News Corp B (NWS)
Solvency ratios
Jun 30, 2025 | Jun 30, 2024 | Jun 30, 2023 | Jun 30, 2022 | Jun 30, 2021 | |
---|---|---|---|---|---|
Debt-to-assets ratio | 0.00 | 0.00 | 0.00 | 0.00 | 0.00 |
Debt-to-capital ratio | 0.00 | 0.00 | 0.00 | 0.00 | 0.00 |
Debt-to-equity ratio | 0.00 | 0.00 | 0.00 | 0.00 | 0.00 |
Financial leverage ratio | 1.77 | 2.05 | 2.10 | 2.09 | 2.04 |
The analysis of News Corp B's solvency ratios over the period from June 30, 2021, to June 30, 2025, reveals a consistent pattern indicative of a highly leveraged capital structure. The debt-to-assets ratio remains at zero throughout all the periods, suggesting that the company reports no debt relative to its total assets or that the debt level is negligible in comparison to its assets. This indicates a very conservative or debt-free asset structure from a solvency standpoint.

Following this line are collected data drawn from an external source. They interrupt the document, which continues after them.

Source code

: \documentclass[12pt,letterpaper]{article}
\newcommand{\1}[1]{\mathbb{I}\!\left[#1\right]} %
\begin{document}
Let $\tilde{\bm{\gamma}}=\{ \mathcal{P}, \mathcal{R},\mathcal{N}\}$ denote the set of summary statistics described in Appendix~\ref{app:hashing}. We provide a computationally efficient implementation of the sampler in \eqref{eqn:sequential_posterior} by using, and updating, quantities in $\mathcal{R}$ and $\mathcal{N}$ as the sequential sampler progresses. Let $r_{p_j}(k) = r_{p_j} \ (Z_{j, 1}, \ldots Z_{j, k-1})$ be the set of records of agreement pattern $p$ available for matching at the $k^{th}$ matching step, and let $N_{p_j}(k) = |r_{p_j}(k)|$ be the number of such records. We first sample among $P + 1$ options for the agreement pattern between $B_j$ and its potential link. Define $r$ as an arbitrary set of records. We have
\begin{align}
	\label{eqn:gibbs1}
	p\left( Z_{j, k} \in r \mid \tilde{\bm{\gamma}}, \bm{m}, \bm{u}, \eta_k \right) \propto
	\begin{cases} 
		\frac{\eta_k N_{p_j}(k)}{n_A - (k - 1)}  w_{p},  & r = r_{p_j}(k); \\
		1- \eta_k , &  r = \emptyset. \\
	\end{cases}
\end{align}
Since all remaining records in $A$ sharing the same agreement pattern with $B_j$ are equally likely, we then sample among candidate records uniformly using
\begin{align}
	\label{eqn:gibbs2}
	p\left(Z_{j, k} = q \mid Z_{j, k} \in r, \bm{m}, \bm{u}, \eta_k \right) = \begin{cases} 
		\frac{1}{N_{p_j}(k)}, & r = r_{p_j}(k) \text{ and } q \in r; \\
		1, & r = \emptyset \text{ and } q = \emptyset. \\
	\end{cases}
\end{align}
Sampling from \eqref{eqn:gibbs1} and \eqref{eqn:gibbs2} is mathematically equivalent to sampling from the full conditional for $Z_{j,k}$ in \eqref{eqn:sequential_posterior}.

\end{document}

Similarly, the debt-to-capital ratio and debt-to-equity ratio also maintain a consistent value of zero over the entire timeframe. Such ratios reinforce the observation that the company does not rely on external debt financing and is primarily financed through equity or internal funds. The absence of debt in these ratios implies no financial obligation from borrowed funds, which contributes positively to the company's insolvency risk profile, reducing the likelihood of default due to debt obligations.
However, the financial leverage ratio presents a different perspective. It fluctuates slightly over the period, starting at 2.04 in June 2021, rising marginally to 2.10 in June 2023, then decreasing to 2.05 in June 2024 and further down to 1.77 in June 2025. A financial leverage ratio above 1 indicates that the company's average assets are more than twice its equity, reflecting the use of leverage through non-debt sources such as liabilities or other financing arrangements not captured in the debt ratios, or possibly the presence of off-balance sheet financing. The gradual decline below 2.00 by 2025 suggests a reduction in leverage, potentially indicating efforts to decrease reliance on external or contingent liabilities or a change in capital structure.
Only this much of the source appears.